[Asterisk-Users] VOIP Spam
Nicholas Bachmann
asterisk at not-real.org
Sat Apr 17 10:22:56 MST 2004
Duane wrote:
> Nicholas Bachmann wrote:
>
>> 1. It's a chain of trust: it's hard for Bob to verify Alice's
>> signature directly
>> -Not impossible to fix
>
>
> CAcert.org's whole purpose is cheap, easily obtainable security... It
> employs a web of trust in the website frame work to build up and
> distribute face to face identification checks...
A web of trust is different from the chain of trust I'm talking about.

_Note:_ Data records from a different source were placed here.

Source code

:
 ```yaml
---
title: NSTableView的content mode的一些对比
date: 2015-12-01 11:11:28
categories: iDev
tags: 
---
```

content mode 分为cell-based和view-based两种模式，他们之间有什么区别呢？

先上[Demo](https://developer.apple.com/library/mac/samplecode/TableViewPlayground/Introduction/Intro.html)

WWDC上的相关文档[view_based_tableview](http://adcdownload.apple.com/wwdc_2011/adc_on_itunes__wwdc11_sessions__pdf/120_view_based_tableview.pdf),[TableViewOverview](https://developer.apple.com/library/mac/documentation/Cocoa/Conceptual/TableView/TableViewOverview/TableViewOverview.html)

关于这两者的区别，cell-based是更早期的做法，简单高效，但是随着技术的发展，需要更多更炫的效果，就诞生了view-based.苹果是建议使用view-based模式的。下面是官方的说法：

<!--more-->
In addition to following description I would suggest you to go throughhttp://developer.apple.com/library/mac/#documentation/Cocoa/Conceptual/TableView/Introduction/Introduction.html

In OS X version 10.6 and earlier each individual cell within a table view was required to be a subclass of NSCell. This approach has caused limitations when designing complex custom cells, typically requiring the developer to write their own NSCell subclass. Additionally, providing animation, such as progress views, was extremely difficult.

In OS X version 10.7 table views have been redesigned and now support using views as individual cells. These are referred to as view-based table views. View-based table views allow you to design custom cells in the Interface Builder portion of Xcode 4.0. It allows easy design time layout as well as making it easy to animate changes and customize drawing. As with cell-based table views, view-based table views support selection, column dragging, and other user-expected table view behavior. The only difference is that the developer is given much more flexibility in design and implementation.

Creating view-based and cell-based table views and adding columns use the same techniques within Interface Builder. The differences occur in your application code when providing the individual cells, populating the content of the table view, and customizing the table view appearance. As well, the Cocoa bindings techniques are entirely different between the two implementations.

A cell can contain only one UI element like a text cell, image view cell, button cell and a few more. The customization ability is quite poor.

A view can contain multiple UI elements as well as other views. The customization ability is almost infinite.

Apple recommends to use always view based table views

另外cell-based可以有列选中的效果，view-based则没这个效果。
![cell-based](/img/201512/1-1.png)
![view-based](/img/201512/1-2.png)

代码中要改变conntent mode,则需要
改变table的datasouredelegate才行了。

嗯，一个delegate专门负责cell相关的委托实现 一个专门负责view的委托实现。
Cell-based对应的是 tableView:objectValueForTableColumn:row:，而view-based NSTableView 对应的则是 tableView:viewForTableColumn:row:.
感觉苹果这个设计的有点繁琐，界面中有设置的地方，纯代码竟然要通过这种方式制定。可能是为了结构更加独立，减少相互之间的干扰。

In a web of trust, a key is signed by lots of different people; ideally,
everybody can trust everybody. In a chain of trust, each member only
knows and trusts the adjacent members.
>
>> 2. A central registry must be created that's free and open for
>> providers to use but secure enough to verify members.
>
>
> Again CAcert.org fulfils this criteria...
Sort of... CAcert.org is a Certificate Authority. A CA just signs
public keys, while a key server stores a copy of them. What I'm talking
about is more like http://pgp.mit.edu/.
>> -Think about the global IP address distribution agencies
>> 3. Phones must get private keys securely.
>
>
> Last one is as much a technical issue as a people issue, although PIX
> firewalls implement (forget the acronym) where they send a request to
> a CA and the CA sends back a certificate, I keep meaning to implement
> it for CAcert but I lack a PIX for dev & testing...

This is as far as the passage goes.